* **PROBLEM**: The entries below hold a line with "- **Concept**: The efficiency" and a line with "### Conclusion". Return those lines and all that lie between them, exactly and only.
============================================================
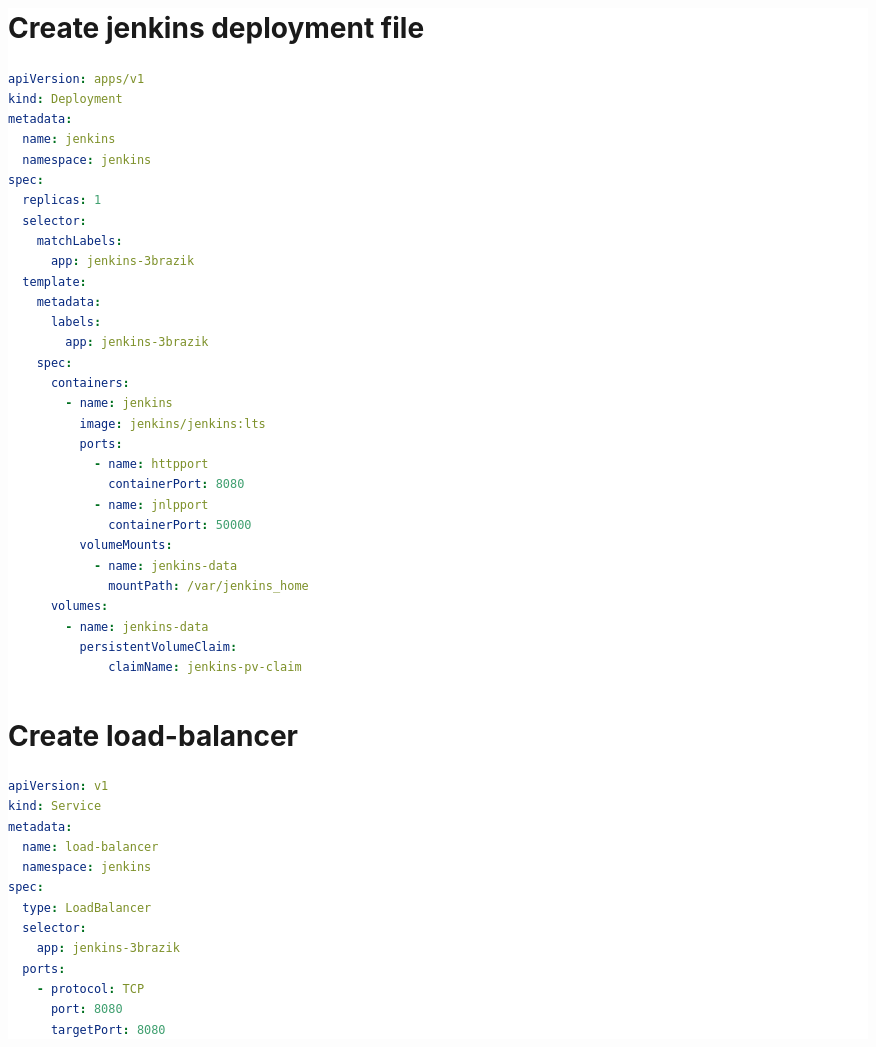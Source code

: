 # Create jenkins deployment file

```yaml
apiVersion: apps/v1
kind: Deployment
metadata:
  name: jenkins
  namespace: jenkins
spec:
  replicas: 1
  selector:
    matchLabels:
      app: jenkins-3brazik
  template:
    metadata:
      labels:
        app: jenkins-3brazik
    spec:
      containers:
        - name: jenkins
          image: jenkins/jenkins:lts
          ports:
            - name: httpport
              containerPort: 8080
            - name: jnlpport
              containerPort: 50000
          volumeMounts:
            - name: jenkins-data
              mountPath: /var/jenkins_home         
      volumes:
        - name: jenkins-data
          persistentVolumeClaim:
              claimName: jenkins-pv-claim
```

# Create load-balancer

```yaml
apiVersion: v1
kind: Service
metadata:
  name: load-balancer
  namespace: jenkins
spec:
  type: LoadBalancer
  selector:
    app: jenkins-3brazik
  ports:
    - protocol: TCP
      port: 8080
      targetPort: 8080
```

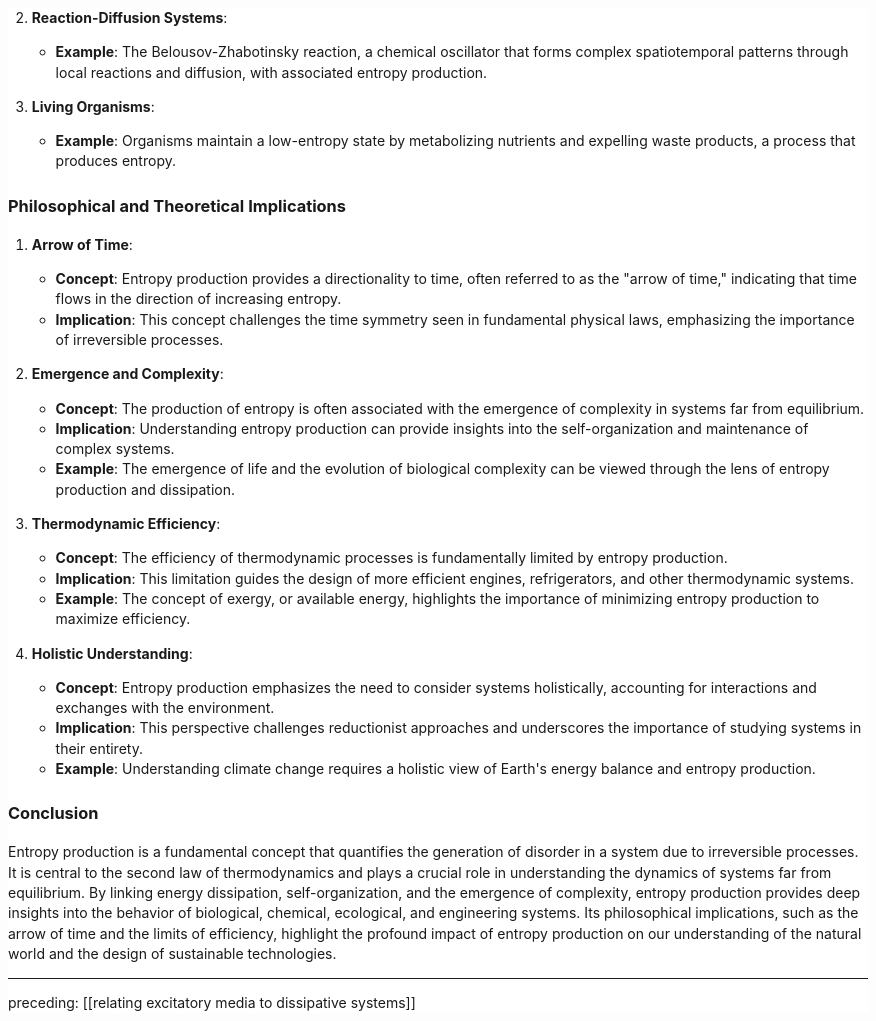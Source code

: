 2. **Reaction-Diffusion Systems**:
   - **Example**: The Belousov-Zhabotinsky reaction, a chemical oscillator that forms complex spatiotemporal patterns through local reactions and diffusion, with associated entropy production.

3. **Living Organisms**:
   - **Example**: Organisms maintain a low-entropy state by metabolizing nutrients and expelling waste products, a process that produces entropy.

### Philosophical and Theoretical Implications

1. **Arrow of Time**:
   - **Concept**: Entropy production provides a directionality to time, often referred to as the "arrow of time," indicating that time flows in the direction of increasing entropy.
   - **Implication**: This concept challenges the time symmetry seen in fundamental physical laws, emphasizing the importance of irreversible processes.

2. **Emergence and Complexity**:
   - **Concept**: The production of entropy is often associated with the emergence of complexity in systems far from equilibrium.
   - **Implication**: Understanding entropy production can provide insights into the self-organization and maintenance of complex systems.
   - **Example**: The emergence of life and the evolution of biological complexity can be viewed through the lens of entropy production and dissipation.

3. **Thermodynamic Efficiency**:
   - **Concept**: The efficiency of thermodynamic processes is fundamentally limited by entropy production.
   - **Implication**: This limitation guides the design of more efficient engines, refrigerators, and other thermodynamic systems.
   - **Example**: The concept of exergy, or available energy, highlights the importance of minimizing entropy production to maximize efficiency.

4. **Holistic Understanding**:
   - **Concept**: Entropy production emphasizes the need to consider systems holistically, accounting for interactions and exchanges with the environment.
   - **Implication**: This perspective challenges reductionist approaches and underscores the importance of studying systems in their entirety.
   - **Example**: Understanding climate change requires a holistic view of Earth's energy balance and entropy production.

### Conclusion

Entropy production is a fundamental concept that quantifies the generation of disorder in a system due to irreversible processes. It is central to the second law of thermodynamics and plays a crucial role in understanding the dynamics of systems far from equilibrium. By linking energy dissipation, self-organization, and the emergence of complexity, entropy production provides deep insights into the behavior of biological, chemical, ecological, and engineering systems. Its philosophical implications, such as the arrow of time and the limits of efficiency, highlight the profound impact of entropy production on our understanding of the natural world and the design of sustainable technologies.


---

preceding: [[relating excitatory media to dissipative systems]]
============================================================
* **YOUR RESPONSE**:
   - **Concept**: The efficiency of thermodynamic processes is fundamentally limited by entropy production.
   - **Implication**: This limitation guides the design of more efficient engines, refrigerators, and other thermodynamic systems.
   - **Example**: The concept of exergy, or available energy, highlights the importance of minimizing entropy production to maximize efficiency.

4. **Holistic Understanding**:
   - **Concept**: Entropy production emphasizes the need to consider systems holistically, accounting for interactions and exchanges with the environment.
   - **Implication**: This perspective challenges reductionist approaches and underscores the importance of studying systems in their entirety.
   - **Example**: Understanding climate change requires a holistic view of Earth's energy balance and entropy production.

### Conclusion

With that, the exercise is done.